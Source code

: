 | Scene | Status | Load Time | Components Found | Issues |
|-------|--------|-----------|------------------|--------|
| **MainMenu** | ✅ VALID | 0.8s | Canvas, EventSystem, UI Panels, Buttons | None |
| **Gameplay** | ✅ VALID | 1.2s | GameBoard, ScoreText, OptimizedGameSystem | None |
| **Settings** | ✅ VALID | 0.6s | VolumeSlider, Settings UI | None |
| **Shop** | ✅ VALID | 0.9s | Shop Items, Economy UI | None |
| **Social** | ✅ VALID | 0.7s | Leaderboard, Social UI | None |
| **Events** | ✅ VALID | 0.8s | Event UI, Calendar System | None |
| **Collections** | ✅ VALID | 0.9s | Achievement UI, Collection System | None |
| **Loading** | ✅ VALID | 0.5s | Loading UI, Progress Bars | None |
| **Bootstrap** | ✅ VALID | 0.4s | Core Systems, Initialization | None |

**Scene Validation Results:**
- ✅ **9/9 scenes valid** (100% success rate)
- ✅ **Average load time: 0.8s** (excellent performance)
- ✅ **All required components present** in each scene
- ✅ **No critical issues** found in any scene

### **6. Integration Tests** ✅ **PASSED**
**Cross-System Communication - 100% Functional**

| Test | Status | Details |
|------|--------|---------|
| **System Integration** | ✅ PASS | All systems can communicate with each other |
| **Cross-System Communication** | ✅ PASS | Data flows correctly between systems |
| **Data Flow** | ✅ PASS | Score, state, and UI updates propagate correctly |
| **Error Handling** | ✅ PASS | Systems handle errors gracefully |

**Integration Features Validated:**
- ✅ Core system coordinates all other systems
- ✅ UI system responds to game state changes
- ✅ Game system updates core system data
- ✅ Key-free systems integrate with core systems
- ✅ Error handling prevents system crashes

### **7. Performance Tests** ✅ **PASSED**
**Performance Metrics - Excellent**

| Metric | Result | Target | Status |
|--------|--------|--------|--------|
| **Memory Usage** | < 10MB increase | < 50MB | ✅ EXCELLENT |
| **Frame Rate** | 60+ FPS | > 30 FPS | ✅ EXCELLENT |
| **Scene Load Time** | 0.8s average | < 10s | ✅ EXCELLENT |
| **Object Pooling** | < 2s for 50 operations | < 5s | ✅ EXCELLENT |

Required action: Go through the listing above and copy each line where the string "Cross" appears.

Solution to this problem:
**Cross-System Communication - 100% Functional**
| **Cross-System Communication** | ✅ PASS | Data flows correctly between systems |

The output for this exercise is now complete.